--- START ---
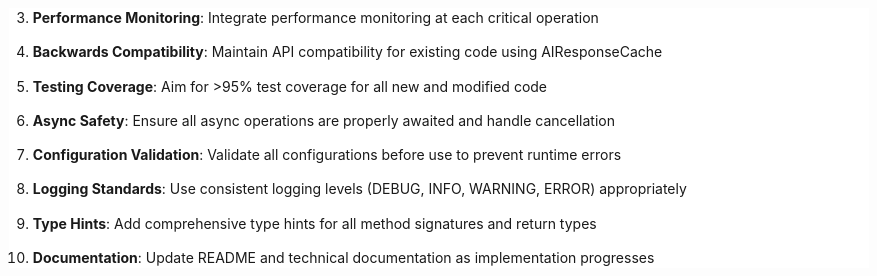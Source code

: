 3. **Performance Monitoring**: Integrate performance monitoring at each critical operation

4. **Backwards Compatibility**: Maintain API compatibility for existing code using AIResponseCache

5. **Testing Coverage**: Aim for >95% test coverage for all new and modified code

6. **Async Safety**: Ensure all async operations are properly awaited and handle cancellation

7. **Configuration Validation**: Validate all configurations before use to prevent runtime errors

8. **Logging Standards**: Use consistent logging levels (DEBUG, INFO, WARNING, ERROR) appropriately

9. **Type Hints**: Add comprehensive type hints for all method signatures and return types

10. **Documentation**: Update README and technical documentation as implementation progresses
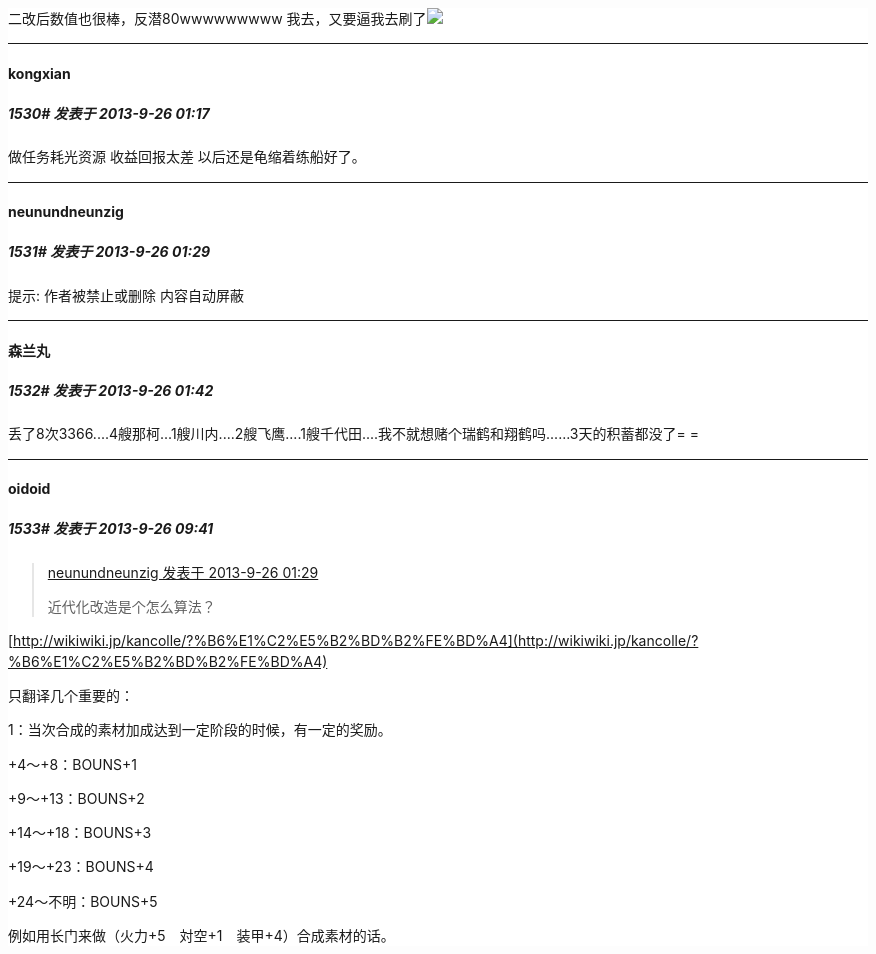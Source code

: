 二改后数值也很棒，反潜80wwwwwwwww</blockquote>
我去，又要逼我去刷了<img src="https://static.saraba1st.com/image/smiley/face/161.jpg" referrerpolicy="no-referrer">


-----

####  kongxian  
##### 1530#       发表于 2013-9-26 01:17


做任务耗光资源 收益回报太差 以后还是龟缩着练船好了。


-----

####  neunundneunzig  
##### 1531#       发表于 2013-9-26 01:29

提示: 作者被禁止或删除 内容自动屏蔽


-----

####  森兰丸  
##### 1532#       发表于 2013-9-26 01:42


丢了8次3366....4艘那柯...1艘川内....2艘飞鹰....1艘千代田....我不就想赌个瑞鹤和翔鹤吗......3天的积蓄都没了= =


-----

####  oidoid  
##### 1533#       发表于 2013-9-26 09:41


<blockquote><a href="httphttps://bbs.saraba1st.com/2b/forum.php?mod=redirect&amp;goto=findpost&amp;pid=23133210&amp;ptid=930880" target="_blank">neunundneunzig 发表于 2013-9-26 01:29</a>

近代化改造是个怎么算法？</blockquote>
[http://wikiwiki.jp/kancolle/?%B6%E1%C2%E5%B2%BD%B2%FE%BD%A4](http://wikiwiki.jp/kancolle/?%B6%E1%C2%E5%B2%BD%B2%FE%BD%A4)


只翻译几个重要的：

1：当次合成的素材加成达到一定阶段的时候，有一定的奖励。

+4～+8：BOUNS+1

+9～+13：BOUNS+2

+14～+18：BOUNS+3

+19～+23：BOUNS+4

+24～不明：BOUNS+5

例如用长门来做（火力+5　対空+1　装甲+4）合成素材的话。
--- END ---
- Required work
All of the records need to be reproduced exactly, with each picture omitted.

- Task result
Source code

: 3. **Performance Monitoring**: Integrate performance monitoring at each critical operation

4. **Backwards Compatibility**: Maintain API compatibility for existing code using AIResponseCache

5. **Testing Coverage**: Aim for >95% test coverage for all new and modified code

6. **Async Safety**: Ensure all async operations are properly awaited and handle cancellation

7. **Configuration Validation**: Validate all configurations before use to prevent runtime errors

8. **Logging Standards**: Use consistent logging levels (DEBUG, INFO, WARNING, ERROR) appropriately

9. **Type Hints**: Add comprehensive type hints for all method signatures and return types

10. **Documentation**: Update README and technical documentation as implementation progresses
Source code

: 二改后数值也很棒，反潜80wwwwwwwww</blockquote>
我去，又要逼我去刷了<img src="https://static.saraba1st.com/image/smiley/face/161.jpg" referrerpolicy="no-referrer">


-----

####  kongxian  
##### 1530#       发表于 2013-9-26 01:17


做任务耗光资源 收益回报太差 以后还是龟缩着练船好了。


-----

####  neunundneunzig  
##### 1531#       发表于 2013-9-26 01:29

提示: 作者被禁止或删除 内容自动屏蔽


-----

####  森兰丸  
##### 1532#       发表于 2013-9-26 01:42


丢了8次3366....4艘那柯...1艘川内....2艘飞鹰....1艘千代田....我不就想赌个瑞鹤和翔鹤吗......3天的积蓄都没了= =


-----

####  oidoid  
##### 1533#       发表于 2013-9-26 09:41


<blockquote><a href="httphttps://bbs.saraba1st.com/2b/forum.php?mod=redirect&amp;goto=findpost&amp;pid=23133210&amp;ptid=930880" target="_blank">neunundneunzig 发表于 2013-9-26 01:29</a>

近代化改造是个怎么算法？</blockquote>
[http://wikiwiki.jp/kancolle/?%B6%E1%C2%E5%B2%BD%B2%FE%BD%A4](http://wikiwiki.jp/kancolle/?%B6%E1%C2%E5%B2%BD%B2%FE%BD%A4)


只翻译几个重要的：

1：当次合成的素材加成达到一定阶段的时候，有一定的奖励。

+4～+8：BOUNS+1

+9～+13：BOUNS+2

+14～+18：BOUNS+3

+19～+23：BOUNS+4

+24～不明：BOUNS+5

例如用长门来做（火力+5　対空+1　装甲+4）合成素材的话。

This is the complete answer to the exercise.